Speed Read: Car Design(ed to Educate and Inspire)
Speed Read: Car Design
Author: Tony Lewin
Publisher: Motor Books
Price: $19.99 / £12.99
There is a line in the film Devil Wears Prada that Meryl Streep delivers with the jagged edges of nails sharpened so fine you’d never even realized you’d been stabbed.
“’This… stuff’? Oh. Okay. I see. You think this has nothing to do with you,” she says, of the garment closet at the headquarters of what is actually Vogue but not Vogue in the movie.
“You go to your closet and you select… I don’t know… that lumpy blue sweater, for instance, because you’re trying to tell the world that you take yourself too seriously to care about what you put on your back. But what you don’t know is that that sweater is not just blue, it’s not turquoise. It’s not lapis. It’s actually cerulean. And you’re also blithely unaware of the fact that in 2002, Oscar de la Renta did a collection of cerulean gowns. And then I think it was Yves Saint Laurent… wasn’t it who showed cerulean military jackets?
“And then cerulean quickly showed up in the collections of eight different designers. And then it, uh, filtered down through the department stores and then trickled on down into some tragic Casual Corner where you, no doubt, fished it out of some clearance bin. However, that blue represents millions of dollars and countless jobs and it’s sort of comical how you think that you’ve made a choice that exempts you from the fashion industry when, in fact, you’re wearing the sweater that was selected for you by the people in this room from a pile of stuff.”
Speed Read: Car Design by Tony Lewin takes that idea, applies it to the infinitely creative side of the automotive industry and unravels it into smaller, bite-sized pieces so the reader understands that, not only is car design influential, but it is at the basis of both the past and the future of the entire car world.
Lewin may not sound quite as bitchy as Miranda Priestly, the not-Anna-Wintour character from Devil Wears Prada, but he certainly sounds as knowledgeable. From the very earliest days of the automotive industry, the stark, all-black Model Ts, to the emergence of a new species of modern, sleek, alternative energy design, this book delves into the context, the innovation and the global environment that allowed for cars to look as they did at the times they did. It offers insight into why some of those cars were remarkably successful and why others were not, and it captures the madness of an industry both expertly designed down to the smallest bolt and borne of the creative minds of fanciful Italian dreamers with too much fresh air and vino running through their veins.
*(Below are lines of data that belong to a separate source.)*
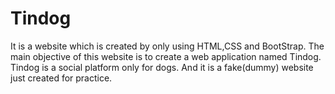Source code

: # Tindog
It is a website which is created by only using HTML,CSS and BootStrap. The main objective of this website is to create a web application named Tindog. Tindog is a social platform only for dogs. And it is a fake(dummy) website just created for practice.
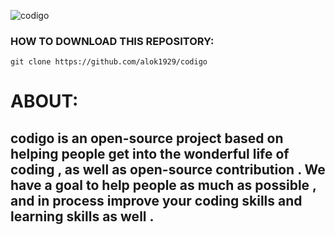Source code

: 
![codigo](https://github.com/alok1929/codigo/blob/master/coddigo.png?raw=true)

### HOW TO DOWNLOAD THIS REPOSITORY:

` git clone https://github.com/alok1929/codigo `

# ABOUT:

## codigo is an open-source project based on helping people get into the wonderful life of coding , as well as open-source contribution . We have a goal to help people as much as possible , and in process improve your coding skills and learning skills as well .
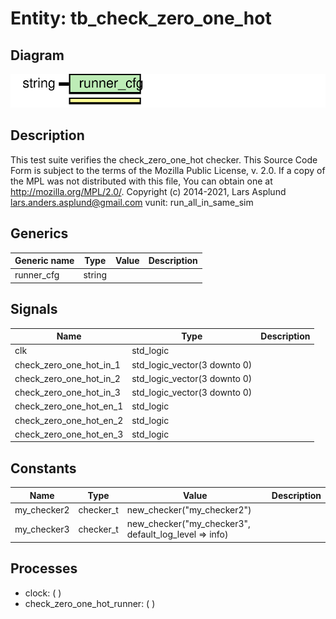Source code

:# Entity: tb_check_zero_one_hot

## Diagram

![Diagram](tb_check_zero_one_hot.svg "Diagram")
## Description

This test suite verifies the check_zero_one_hot checker.
This Source Code Form is subject to the terms of the Mozilla Public
License, v. 2.0. If a copy of the MPL was not distributed with this file,
You can obtain one at http://mozilla.org/MPL/2.0/.
Copyright (c) 2014-2021, Lars Asplund lars.anders.asplund@gmail.com
vunit: run_all_in_same_sim
## Generics

| Generic name | Type   | Value | Description |
| ------------ | ------ | ----- | ----------- |
| runner_cfg   | string |       |             |
## Signals

| Name                     | Type                         | Description |
| ------------------------ | ---------------------------- | ----------- |
| clk                      | std_logic                    |             |
| check_zero_one_hot_in_1  | std_logic_vector(3 downto 0) |             |
|  check_zero_one_hot_in_2 | std_logic_vector(3 downto 0) |             |
|  check_zero_one_hot_in_3 | std_logic_vector(3 downto 0) |             |
| check_zero_one_hot_en_1  | std_logic                    |             |
|  check_zero_one_hot_en_2 | std_logic                    |             |
|  check_zero_one_hot_en_3 | std_logic                    |             |
## Constants

| Name        | Type      | Value                                                  | Description |
| ----------- | --------- | ------------------------------------------------------ | ----------- |
| my_checker2 | checker_t |  new_checker("my_checker2")                            |             |
| my_checker3 | checker_t |  new_checker("my_checker3", default_log_level => info) |             |
## Processes
- clock: (  )
- check_zero_one_hot_runner: (  )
“The moral is clear,” Lewin writes. “Creativity is the lifeblood of the car business, but innovation must be carefully prepared to have a chance of success.” And what does success look like, he asks, returning to the early days of form-over-function machines, then onto the jazz age of the 1920s and 1930s, where opulence and new money reigned, to the austere years of war, to the renaissance of design in the late 1950s. Without a doubt, this book leaves the reader understanding that if a butterfly flaps its wings on the roof of a Model T, then there will be a hurricane in the interior of a BMW i8.
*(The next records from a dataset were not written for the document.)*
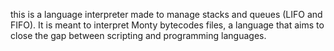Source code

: this is a language interpreter made to manage stacks and queues (LIFO and FIFO).
It is meant to interpret Monty bytecodes files, a language that aims to close the gap between scripting and programming languages.
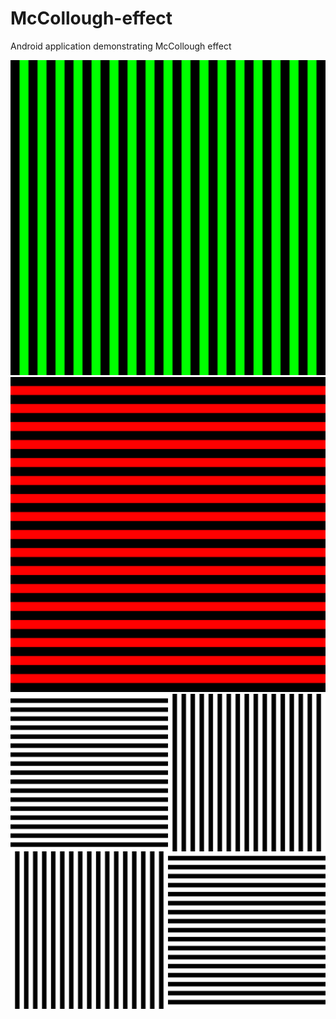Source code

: # McCollough-effect
Android application demonstrating McCollough effect

![effect1](https://github.com/ZedTheLed/McCollough-effect/blob/master/art/Green.png)
![effect2](https://github.com/ZedTheLed/McCollough-effect/blob/master/art/Red.png)
![test](https://github.com/ZedTheLed/McCollough-effect/blob/master/art/BW_Test.png)
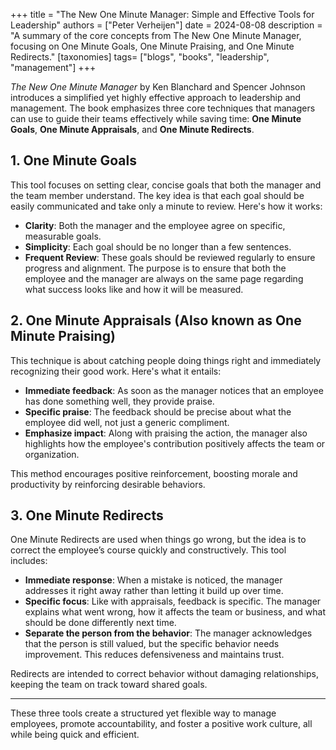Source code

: +++
title = "The New One Minute Manager: Simple and Effective Tools for Leadership"
authors = ["Peter Verheijen"]
date = 2024-08-08
description = "A summary of the core concepts from The New One Minute Manager, focusing on One Minute Goals, One Minute Praising, and One Minute Redirects."
[taxonomies]
tags= ["blogs", "books", "leadership", "management"]
+++

*The New One Minute Manager* by Ken Blanchard and Spencer Johnson introduces a simplified yet highly effective approach to leadership and management. The book emphasizes three core techniques that managers can use to guide their teams effectively while saving time: **One Minute Goals**, **One Minute Appraisals**, and **One Minute Redirects**.

## 1. One Minute Goals
This tool focuses on setting clear, concise goals that both the manager and the team member understand. The key idea is that each goal should be easily communicated and take only a minute to review. Here's how it works:

- **Clarity**: Both the manager and the employee agree on specific, measurable goals.
- **Simplicity**: Each goal should be no longer than a few sentences.
- **Frequent Review**: These goals should be reviewed regularly to ensure progress and alignment. The purpose is to ensure that both the employee and the manager are always on the same page regarding what success looks like and how it will be measured.

## 2. One Minute Appraisals (Also known as One Minute Praising)
This technique is about catching people doing things right and immediately recognizing their good work. Here's what it entails:

- **Immediate feedback**: As soon as the manager notices that an employee has done something well, they provide praise.
- **Specific praise**: The feedback should be precise about what the employee did well, not just a generic compliment.
- **Emphasize impact**: Along with praising the action, the manager also highlights how the employee's contribution positively affects the team or organization.

This method encourages positive reinforcement, boosting morale and productivity by reinforcing desirable behaviors.

## 3. One Minute Redirects
One Minute Redirects are used when things go wrong, but the idea is to correct the employee’s course quickly and constructively. This tool includes:

- **Immediate response**: When a mistake is noticed, the manager addresses it right away rather than letting it build up over time.
- **Specific focus**: Like with appraisals, feedback is specific. The manager explains what went wrong, how it affects the team or business, and what should be done differently next time.
- **Separate the person from the behavior**: The manager acknowledges that the person is still valued, but the specific behavior needs improvement. This reduces defensiveness and maintains trust.

Redirects are intended to correct behavior without damaging relationships, keeping the team on track toward shared goals.

---

These three tools create a structured yet flexible way to manage employees, promote accountability, and foster a positive work culture, all while being quick and efficient.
For lack of a better analogy, nothing in the car industry happens in a bubble, most especially not design.
It seems obvious to those of us who have studied the way pony cars led to muscle cars, the way hot rods led to tuners, but it goes far beyond the surface level. Cars are both witness to and creator of the future, telling the story of the austerity measures of wartime cars, of the suburban sprawl of minivans, of the resistance of SUVs and crossovers. It asks why the Tucker and the Javelin couldn’t survive when the madness of the 1959 Eldorado Biarritz stuck the landing. It makes us wonder what happened in history so that the cars today look the way they do, and what is happening right now to influence the machines of the future?
Lewin does an expert job finding the balance of education and entertainment. There is no way around the idea that car design is romance and wanderlust and beauty and fashion. It is style and marketing and brand. And he not only allows for that fanciful talk in his pages but embraces it.
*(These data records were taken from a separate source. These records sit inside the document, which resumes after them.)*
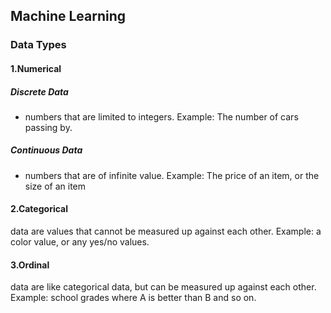## Machine Learning

### Data Types
#### 1.Numerical
##### Discrete Data
- numbers that are limited to integers. Example: The number of cars passing by.
    <br />
##### Continuous Data
- numbers that are of infinite value. Example: The price of an item, or the size of an item
#### 2.Categorical
data are values that cannot be measured up against each other. Example: a color value, or any yes/no values.
#### 3.Ordinal
data are like categorical data, but can be measured up against each other. Example: school grades where A is better than B and so on.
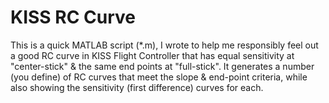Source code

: # KISS RC Curve

This is a quick MATLAB script (*.m), I wrote to help me responsibly feel out a good RC curve in KISS Flight Controller that has equal sensitivity at "center-stick" & the same end points at "full-stick". It generates a number (you define) of RC curves that meet the slope & end-point criteria, while also showing the sensitivity (first difference) curves for each.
In fact, to overplay the intersection between the automotive world and the fashion one, he references Coco Chanel in the idea that fashion is that which goes out of fashion – but style…
This book has that style, asks those questions and tells the reader more than they thought they needed to understand about the classic car world. As someone who has long become overexcited when asked the question so what do you like about cars, this book offered insight and concrete evidence to explain how this witness and influencer of history, energy, politics, business, and design is far more fundamental to our current world than anyone might think.
I am a massive fan of the titles in this Speed Read series. I think they take an overwhelming industry and break it down into manageable bites, crafted by experts. Does it cover all of design over the 130 years of cars? No. But it gives the reader the tools they need to seek out the information they want and it opens a new world of understanding into the relationship between form and function, the way cars are designed from the bottom up and the role new technology plays in the classic car design process.
He makes it even clearer for those still struggling with the idea that “I like the red one!” is a valid and historically influential thing to say at a car event.
“Designers no longer simply determine what the product will look like: they come up with new ideas for how it can be used too.”
We are, in short, quite literally drawing up our future. If that scares you just a little, check out this book. You’ll feel much better for it.